|
Wednesday, August 15
Pre-Conference Short
Course One (SC1)
8:30-12:00 *
Optimizing Microarray Gene Expression Data:
Insights, Experiences, and Results
Microarray experiments are costly - both in time and resources, making the careful design of experiments to generate useful gene expression data for diagnostics, target identification, screening, genotyping and other applications critical. Learn from these savvy, seasoned microarray experts as they share their insights and experiences in optimizing microarray gene expression data to obtain results.
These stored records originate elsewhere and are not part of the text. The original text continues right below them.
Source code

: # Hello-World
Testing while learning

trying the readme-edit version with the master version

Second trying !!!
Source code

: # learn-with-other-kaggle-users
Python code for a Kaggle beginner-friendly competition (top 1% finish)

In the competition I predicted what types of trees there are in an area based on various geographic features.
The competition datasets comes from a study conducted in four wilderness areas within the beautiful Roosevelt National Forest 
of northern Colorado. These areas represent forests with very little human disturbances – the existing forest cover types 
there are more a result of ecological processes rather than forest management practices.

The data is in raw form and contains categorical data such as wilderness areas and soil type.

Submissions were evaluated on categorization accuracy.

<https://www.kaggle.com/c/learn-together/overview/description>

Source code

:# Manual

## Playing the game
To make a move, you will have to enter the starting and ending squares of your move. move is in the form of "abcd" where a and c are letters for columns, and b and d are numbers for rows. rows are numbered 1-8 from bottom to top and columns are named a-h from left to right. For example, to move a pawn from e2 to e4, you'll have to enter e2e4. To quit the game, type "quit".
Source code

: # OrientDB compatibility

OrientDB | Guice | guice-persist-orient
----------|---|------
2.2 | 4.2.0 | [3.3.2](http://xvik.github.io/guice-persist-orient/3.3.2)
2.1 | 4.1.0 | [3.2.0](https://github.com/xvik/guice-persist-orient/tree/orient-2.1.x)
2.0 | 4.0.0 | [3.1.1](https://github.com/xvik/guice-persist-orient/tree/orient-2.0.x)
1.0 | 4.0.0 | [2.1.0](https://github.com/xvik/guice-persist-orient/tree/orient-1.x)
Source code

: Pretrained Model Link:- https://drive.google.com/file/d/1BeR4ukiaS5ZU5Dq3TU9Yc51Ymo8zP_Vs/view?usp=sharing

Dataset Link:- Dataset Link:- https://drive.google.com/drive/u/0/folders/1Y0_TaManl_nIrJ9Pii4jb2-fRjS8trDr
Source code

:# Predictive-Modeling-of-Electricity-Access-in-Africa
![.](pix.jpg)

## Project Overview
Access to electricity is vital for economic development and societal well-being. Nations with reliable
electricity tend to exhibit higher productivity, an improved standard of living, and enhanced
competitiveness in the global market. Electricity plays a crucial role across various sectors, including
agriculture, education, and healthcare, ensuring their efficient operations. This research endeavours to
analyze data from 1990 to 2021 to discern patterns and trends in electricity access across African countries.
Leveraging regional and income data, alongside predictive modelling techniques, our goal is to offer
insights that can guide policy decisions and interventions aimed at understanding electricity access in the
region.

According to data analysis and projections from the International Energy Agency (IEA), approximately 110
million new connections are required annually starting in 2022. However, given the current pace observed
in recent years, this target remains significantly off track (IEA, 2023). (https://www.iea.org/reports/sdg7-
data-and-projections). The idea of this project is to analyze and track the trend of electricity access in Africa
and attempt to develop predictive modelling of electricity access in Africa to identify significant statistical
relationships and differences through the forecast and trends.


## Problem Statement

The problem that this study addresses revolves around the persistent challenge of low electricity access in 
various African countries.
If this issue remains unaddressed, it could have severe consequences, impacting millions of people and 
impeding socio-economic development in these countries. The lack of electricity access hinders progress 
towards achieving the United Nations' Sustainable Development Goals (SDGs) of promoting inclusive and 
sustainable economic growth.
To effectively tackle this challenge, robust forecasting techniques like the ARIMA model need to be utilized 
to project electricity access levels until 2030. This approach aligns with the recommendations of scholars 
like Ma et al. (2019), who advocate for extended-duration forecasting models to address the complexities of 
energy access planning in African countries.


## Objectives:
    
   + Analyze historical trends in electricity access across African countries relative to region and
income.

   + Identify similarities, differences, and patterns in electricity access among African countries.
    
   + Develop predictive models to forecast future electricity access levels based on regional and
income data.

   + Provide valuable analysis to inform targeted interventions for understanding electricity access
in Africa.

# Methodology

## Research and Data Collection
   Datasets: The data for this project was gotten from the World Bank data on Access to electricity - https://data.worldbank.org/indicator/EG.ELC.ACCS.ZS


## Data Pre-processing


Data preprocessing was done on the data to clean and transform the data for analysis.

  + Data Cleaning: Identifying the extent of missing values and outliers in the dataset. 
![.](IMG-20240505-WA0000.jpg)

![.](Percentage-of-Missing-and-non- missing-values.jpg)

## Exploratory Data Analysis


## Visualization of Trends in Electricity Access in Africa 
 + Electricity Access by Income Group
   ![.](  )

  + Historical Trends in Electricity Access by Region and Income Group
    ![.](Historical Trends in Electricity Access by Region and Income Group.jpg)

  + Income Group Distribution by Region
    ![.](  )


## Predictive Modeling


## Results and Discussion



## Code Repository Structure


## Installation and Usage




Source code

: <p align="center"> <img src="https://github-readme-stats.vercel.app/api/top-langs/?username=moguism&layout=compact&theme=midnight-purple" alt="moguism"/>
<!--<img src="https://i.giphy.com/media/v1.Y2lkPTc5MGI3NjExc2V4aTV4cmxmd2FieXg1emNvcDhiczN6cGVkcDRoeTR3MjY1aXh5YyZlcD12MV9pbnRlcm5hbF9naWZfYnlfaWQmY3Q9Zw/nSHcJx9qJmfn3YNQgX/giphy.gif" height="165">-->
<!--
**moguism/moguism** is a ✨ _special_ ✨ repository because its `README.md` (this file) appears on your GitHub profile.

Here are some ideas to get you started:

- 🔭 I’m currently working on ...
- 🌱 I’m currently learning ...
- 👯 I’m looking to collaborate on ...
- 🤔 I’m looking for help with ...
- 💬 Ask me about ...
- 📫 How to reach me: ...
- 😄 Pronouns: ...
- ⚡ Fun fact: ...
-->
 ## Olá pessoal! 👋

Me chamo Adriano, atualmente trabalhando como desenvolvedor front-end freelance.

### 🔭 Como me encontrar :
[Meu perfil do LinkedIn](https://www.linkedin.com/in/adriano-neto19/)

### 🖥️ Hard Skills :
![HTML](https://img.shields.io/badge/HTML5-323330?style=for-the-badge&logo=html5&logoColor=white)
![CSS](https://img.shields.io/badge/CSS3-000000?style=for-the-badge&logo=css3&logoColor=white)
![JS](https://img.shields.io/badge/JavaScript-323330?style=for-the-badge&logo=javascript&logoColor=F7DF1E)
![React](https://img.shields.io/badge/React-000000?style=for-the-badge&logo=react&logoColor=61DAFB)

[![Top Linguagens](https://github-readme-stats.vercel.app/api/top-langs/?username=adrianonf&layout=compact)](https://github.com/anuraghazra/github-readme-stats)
8:00 am Short Course One Registration
8:30 Moderator’s Remarks
8:35 Automated Target Preparation for Gene Expression Microarrays
Frederic Raymond, M.S., Research Scientist, Functional Henomics, Microarray Facility, Nestle Research Center
While technical variability in sample preparation and chip processing may influence microarray-derived gene expression results, standardized and automated procedures can generate reproducible and comparable results across experimental replicates, studies and even platforms. We have therefore equipped our laboratory with a liquid handling system and programmed it to automatically perform all steps of the microarray target preparation, i.e. all procedures upstream the on-chip hybridization. Our fully integrated robotic platform can process up to 24 samples in parallel and reproducibly produces high-quality biotin-labeled cRNAs ready to be hybridized on one-colour oligonucleotide microarrays. We present technology development and applications.
9:05 Interpreting Microarray Experiments Using Functional Genomics
Nandini Raghavan, Ph.D., Principal Biostatistician, Non-Clinical Biostatistics, Johnson & Johnson Pharmaceutical Research & Development LLC
The accurate interpretation of results from microarray experiments has proven to be a challenging exercise. Much of the research effort thus far has focused on gene-specific analyses, and in addressing the ensuing multiple comparisons issue that arises when studying thousands of genes simultaneously. These approaches ignore relationships among genes, which can be useful for understanding the biological mechanisms underlying the observed expression changes. The evolution of gene annotation databases has now made it feasible to incorporate biological information about genes into the analysis. We present a structured approach to incorporating gene function and gene pathway information into the analysis of gene expression data. We present case studies which illustrate that analyses based on gene functions yield functionally more interpretable results than gene-specific analyses.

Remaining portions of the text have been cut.